Using store-bought BBQ sauce may be common, but let’s be honest: there’s something to be said for homemade BBQ sauce, especially when you put your own twist on it. The best part? It’s easier than you think. First, decide what kind of BBQ sauce you’re aiming for. Not sure where to start? Begin by considering the type of meat you’ll be pairing it with. Savoury sauces tend to pair well with beef, whereas chicken goes well with nearly any flavour profile. Pork, on the other hand, is amplified by sauces with a subtle fruit infusion married with a hint of spice. Oh, the possibilities with homemade BBQ sauce recipes are endless. But let’s start with the basics.
How to Make Your Own BBQ Sauce
For a traditional, tomato-based BBQ sauce, we suggest beginning with the following recipe and modifying as you see fit.
Makes 1½ cups
- 1 cup ketchup
- ½ cup dark brown sugar
- 2 tablespoons apple cider vinegar
- 1½ tablespoons Worcestershire sauce
- ¾ teaspoon kosher salt
- ½ teaspoon black ground pepper
- ¼ teaspoon dried minced garlic
- ¼ teaspoon dried minced onion
- 1 teaspoon BBQ rub or ¾ teaspoon chilli powder
Mix all ingredients in a small sauce pan and bring to a slow boil. Reduce heat and simmer for 5 minutes. Allow to cool before serving. Store refrigerated for up to 1 month.
Traditional Flavour Notes of BBQ Sauce
- Sweetness. Typically this comes from brown sugar, but you can substitute or supplement that with other sweeteners such as molasses, sorghum, white sugar, maple syrup, honey, sodas or corn syrup.
- Twang. This is the acid component that starts with the tomato, but is usually boosted with vinegar (white, apple cider or other flavoured vinegars) and acidic fruit juices.

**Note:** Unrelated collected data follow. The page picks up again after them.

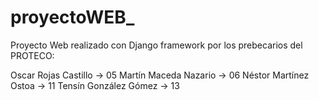# proyectoWEB_
Proyecto Web realizado con Django framework por los prebecarios del PROTECO:

Oscar Rojas Castillo -> 05
Martín Maceda Nazario -> 06
Néstor Martínez Ostoa -> 11
Tensín González Gómez -> 13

- Salt. Your sauce shouldn’t be loaded with salt, but salt is the “conductor” to the “orchestra” of sweet, twang, heat and other seasonings. Kosher salt is the preferred go-to, but it can be supplemented with smoked salt, celery salt, onion salt or seasoned salts.

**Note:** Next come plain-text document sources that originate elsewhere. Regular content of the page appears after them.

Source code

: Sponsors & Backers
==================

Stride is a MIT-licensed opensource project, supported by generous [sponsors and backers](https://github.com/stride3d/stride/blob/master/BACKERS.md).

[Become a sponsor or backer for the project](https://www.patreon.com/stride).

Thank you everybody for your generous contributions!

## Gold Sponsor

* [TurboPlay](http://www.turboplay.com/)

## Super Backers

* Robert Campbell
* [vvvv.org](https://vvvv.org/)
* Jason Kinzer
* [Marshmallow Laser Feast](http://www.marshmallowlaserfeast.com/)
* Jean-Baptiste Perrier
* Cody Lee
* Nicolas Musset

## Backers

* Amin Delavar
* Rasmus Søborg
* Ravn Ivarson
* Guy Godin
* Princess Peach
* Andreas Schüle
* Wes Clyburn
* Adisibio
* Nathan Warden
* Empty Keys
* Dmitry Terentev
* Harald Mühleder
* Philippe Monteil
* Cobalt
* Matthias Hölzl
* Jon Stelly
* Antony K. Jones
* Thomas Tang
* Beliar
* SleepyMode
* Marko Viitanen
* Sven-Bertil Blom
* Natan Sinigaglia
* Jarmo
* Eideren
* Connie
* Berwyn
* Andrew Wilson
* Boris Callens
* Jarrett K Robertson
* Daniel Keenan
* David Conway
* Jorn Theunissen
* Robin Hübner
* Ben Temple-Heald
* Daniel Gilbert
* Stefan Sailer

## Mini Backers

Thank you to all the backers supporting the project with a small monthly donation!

- Heat. Your sauce doesn’t have to be tongue scorching, but we do suggest a little kick to balance its sweetness. Black pepper is a basic heat, and it is often reinforced with chile powders -ancho, cayenne, and chipotle – hot sauces and canned chiles.
- Flavour Boosters, Signature Seasoning. Experiment with adding jellies/preserves, alcoholic beverages, fruit juices, spices and even liquid smoke.
To finish your sauce, adjust your texture using an immersion blender. If your sauce is smooth in texture, this may not be needed. For one final touch, swirl in one tablespoon of cold butter. This will add a beautiful sheen to your sauce.